# 24 days of Rust - rayon

Let me start this article with a confession: I suck at writing parallel code. I have only a vague idea about mutexes, locks and other low level primitives for handling data between threads. And since I work mostly with Python, I tend to use `multiprocessing` (if I bother to parallelize at all) rather than threads.

However, one of the selling points of Rust is its approach to concurrent/parallel programming. Mozilla recently released a video encouraging people to write parallel code that is safe and approachable. Then I heard about rayon - a library for data parallelism that is very approachable and lightweight.

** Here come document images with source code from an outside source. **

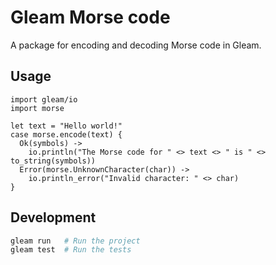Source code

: # Gleam Morse code

A package for encoding and decoding Morse code in Gleam.

<!--
[![Package Version](https://img.shields.io/hexpm/v/morse)](https://hex.pm/packages/morse)
[![Hex Docs](https://img.shields.io/badge/hex-docs-ffaff3)](https://hexdocs.pm/morse/)
-->

## Usage

```gleam
import gleam/io
import morse

let text = "Hello world!"
case morse.encode(text) {
  Ok(symbols) ->
    io.println("The Morse code for " <> text <> " is " <> to_string(symbols))
  Error(morse.UnknownCharacter(char)) ->
    io.println_error("Invalid character: " <> char)
}
```

## Development

```sh
gleam run   # Run the project
gleam test  # Run the tests
```
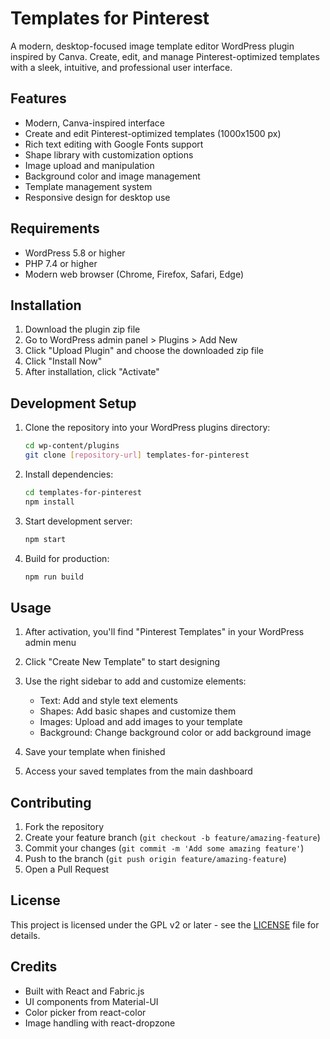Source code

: # Templates for Pinterest

A modern, desktop-focused image template editor WordPress plugin inspired by Canva. Create, edit, and manage Pinterest-optimized templates with a sleek, intuitive, and professional user interface.

## Features

- Modern, Canva-inspired interface
- Create and edit Pinterest-optimized templates (1000x1500 px)
- Rich text editing with Google Fonts support
- Shape library with customization options
- Image upload and manipulation
- Background color and image management
- Template management system
- Responsive design for desktop use

## Requirements

- WordPress 5.8 or higher
- PHP 7.4 or higher
- Modern web browser (Chrome, Firefox, Safari, Edge)

## Installation

1. Download the plugin zip file
2. Go to WordPress admin panel > Plugins > Add New
3. Click "Upload Plugin" and choose the downloaded zip file
4. Click "Install Now"
5. After installation, click "Activate"

## Development Setup

1. Clone the repository into your WordPress plugins directory:
   ```bash
   cd wp-content/plugins
   git clone [repository-url] templates-for-pinterest
   ```

2. Install dependencies:
   ```bash
   cd templates-for-pinterest
   npm install
   ```

3. Start development server:
   ```bash
   npm start
   ```

4. Build for production:
   ```bash
   npm run build
   ```

## Usage

1. After activation, you'll find "Pinterest Templates" in your WordPress admin menu
2. Click "Create New Template" to start designing
3. Use the right sidebar to add and customize elements:
   - Text: Add and style text elements
   - Shapes: Add basic shapes and customize them
   - Images: Upload and add images to your template
   - Background: Change background color or add background image

4. Save your template when finished
5. Access your saved templates from the main dashboard

## Contributing

1. Fork the repository
2. Create your feature branch (`git checkout -b feature/amazing-feature`)
3. Commit your changes (`git commit -m 'Add some amazing feature'`)
4. Push to the branch (`git push origin feature/amazing-feature`)
5. Open a Pull Request

## License

This project is licensed under the GPL v2 or later - see the [LICENSE](LICENSE) file for details.

## Credits

- Built with React and Fabric.js
- UI components from Material-UI
- Color picker from react-color
- Image handling with react-dropzone 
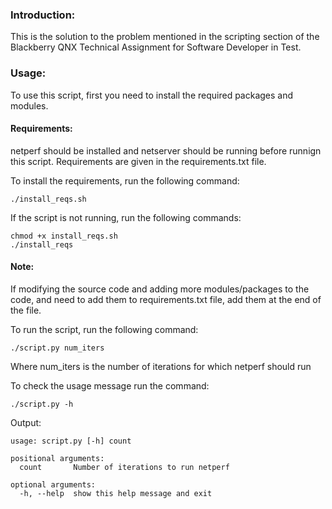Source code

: ### Introduction:
This is the solution to the problem mentioned in the scripting section of the Blackberry QNX Technical Assignment for Software Developer in Test.

### Usage:
To use this script, first you need to install the required packages and modules.

#### Requirements:
netperf should be installed and netserver should be running before runnign this script. Requirements are given in the requirements.txt file.

To install the requirements, run the following command:

```
./install_reqs.sh
```

If the script is not running, run the following commands:

```
chmod +x install_reqs.sh
./install_reqs
```

#### Note:
If modifying the source code and adding more modules/packages to the code, and need to add them to requirements.txt file, add them at the end of the file.

To run the script, run the following command:
```
./script.py num_iters
```

Where num_iters is the number of iterations for which netperf should run

To check the usage message run the command:

```
./script.py -h
```

Output:
```
usage: script.py [-h] count

positional arguments:
  count       Number of iterations to run netperf

optional arguments:
  -h, --help  show this help message and exit
```
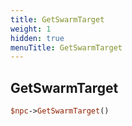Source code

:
 ```yaml
---
title: GetSwarmTarget
weight: 1
hidden: true
menuTitle: GetSwarmTarget
---
```

## GetSwarmTarget
```perl
$npc->GetSwarmTarget()
```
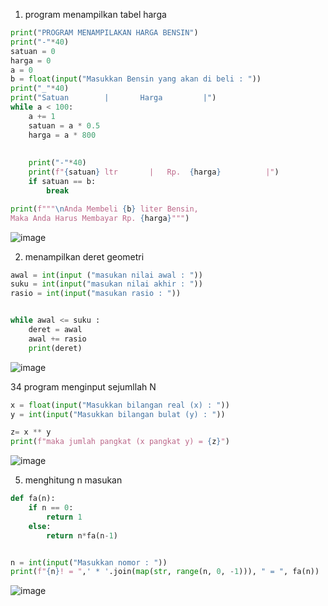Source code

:1) program menampilkan tabel harga
```py
print("PROGRAM MENAMPILAKAN HARGA BENSIN")
print("-"*40)
satuan = 0
harga = 0
a = 0
b = float(input("Masukkan Bensin yang akan di beli : "))
print("_"*40)
print("Satuan        |       Harga         |")
while a < 100:
    a += 1
    satuan = a * 0.5
    harga = a * 800
    
        
    print("-"*40)
    print(f"{satuan} ltr       |   Rp.  {harga}          |")
    if satuan == b:
        break

print(f"""\nAnda Membeli {b} liter Bensin, 
Maka Anda Harus Membayar Rp. {harga}""")
```

![image](https://user-images.githubusercontent.com/92993689/142557052-3e7ef43a-df48-44b4-9524-8f62e55ee871.png)

2) menampilkan deret geometri
```py
awal = int(input ("masukan nilai awal : "))
suku = int(input("masukan nilai akhir : "))
rasio = int(input("masukan rasio : "))


while awal <= suku :
    deret = awal
    awal += rasio
    print(deret)
```

![image](https://user-images.githubusercontent.com/92993689/142557456-6a11c449-70d9-4b6b-b450-c8c60de4ec6a.png)


34 program menginput sejumllah N
```py
x = float(input("Masukkan bilangan real (x) : "))
y = int(input("Masukkan bilangan bulat (y) : "))

z= x ** y
print(f"maka jumlah pangkat (x pangkat y) = {z}")
```

![image](https://user-images.githubusercontent.com/92993689/142557918-04166f05-ea1e-4686-b1e5-7643480c8658.png)


5) menghitung n masukan
```py
def fa(n):
    if n == 0:
        return 1
    else:
        return n*fa(n-1)


n = int(input("Masukkan nomor : "))
print(f"{n}! = ",' * '.join(map(str, range(n, 0, -1))), " = ", fa(n))
```

![image](https://user-images.githubusercontent.com/92993689/142558242-3ebc199a-ed79-47ef-a762-d2bf9c0a7d1f.png)


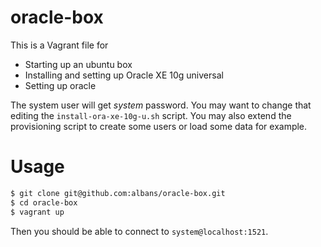 oracle-box
==========

This is a Vagrant file for 
  - Starting up an ubuntu box
  - Installing and setting up Oracle XE 10g universal
  - Setting up oracle

The system user will get *system* password. You may want to change that editing the `install-ora-xe-10g-u.sh` script.
You may also extend the provisioning script to create some users or load some data for example.

Usage
=====

```bash
$ git clone git@github.com:albans/oracle-box.git
$ cd oracle-box
$ vagrant up
```

Then you should be able to connect to  `system@localhost:1521`.
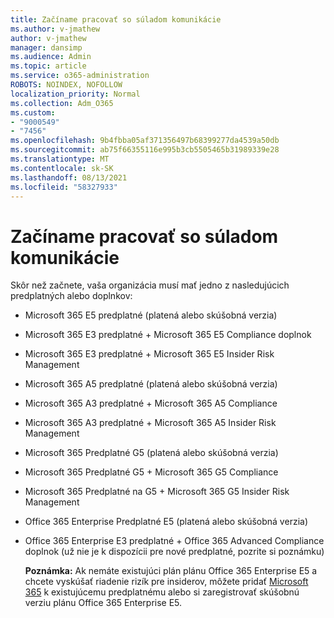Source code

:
 ```yaml
---
title: Začíname pracovať so súladom komunikácie
ms.author: v-jmathew
author: v-jmathew
manager: dansimp
ms.audience: Admin
ms.topic: article
ms.service: o365-administration
ROBOTS: NOINDEX, NOFOLLOW
localization_priority: Normal
ms.collection: Adm_O365
ms.custom:
- "9000549"
- "7456"
ms.openlocfilehash: 9b4fbba05af371356497b68399277da4539a50db
ms.sourcegitcommit: ab75f66355116e995b3cb5505465b31989339e28
ms.translationtype: MT
ms.contentlocale: sk-SK
ms.lasthandoff: 08/13/2021
ms.locfileid: "58327933"
---
```

# <a name="get-started-with-communication-compliance"></a>Začíname pracovať so súladom komunikácie

Skôr než začnete, vaša organizácia musí mať jedno z nasledujúcich predplatných alebo doplnkov:

* Microsoft 365 E5 predplatné (platená alebo skúšobná verzia)
* Microsoft 365 E3 predplatné + Microsoft 365 E5 Compliance doplnok
* Microsoft 365 E3 predplatné + Microsoft 365 E5 Insider Risk Management
* Microsoft 365 A5 predplatné (platená alebo skúšobná verzia)
* Microsoft 365 A3 predplatné + Microsoft 365 A5 Compliance
* Microsoft 365 A3 predplatné + Microsoft 365 A5 Insider Risk Management
* Microsoft 365 Predplatné G5 (platená alebo skúšobná verzia)
* Microsoft 365 Predplatné G5 + Microsoft 365 G5 Compliance
* Microsoft 365 Predplatné na G5 + Microsoft 365 G5 Insider Risk Management
* Office 365 Enterprise Predplatné E5 (platená alebo skúšobná verzia)
* Office 365 Enterprise E3 predplatné + Office 365 Advanced Compliance doplnok (už nie je k dispozícii pre nové predplatné, pozrite si poznámku)

    **Poznámka:** Ak nemáte existujúci plán plánu Office 365 Enterprise E5 a chcete vyskúšať riadenie rizík pre insiderov, môžete pridať [Microsoft 365](https://go.microsoft.com/fwlink/?linkid=2130508) k existujúcemu predplatnému alebo si zaregistrovať skúšobnú verziu plánu Office 365 Enterprise E5.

If you have an iterator chain that computes something on every element, you can stick some variation of `par_iter()` in the chain and now your code is`*` parallel. So simple!

Niko Matsakis, the author of `rayon`, has a blog post describing the motivation behind this crate and some implementation details. Worth checking out if you're curious how `rayon` works under the hood.

## How much is π?

Let's assume we don't know the value of π. How would we calculate it? One approach is to measure the area of a unit circle (a circle with radius=1). Since circle area is `πr<sup>2</sup>` and r=1, the area of a unit circle equals π.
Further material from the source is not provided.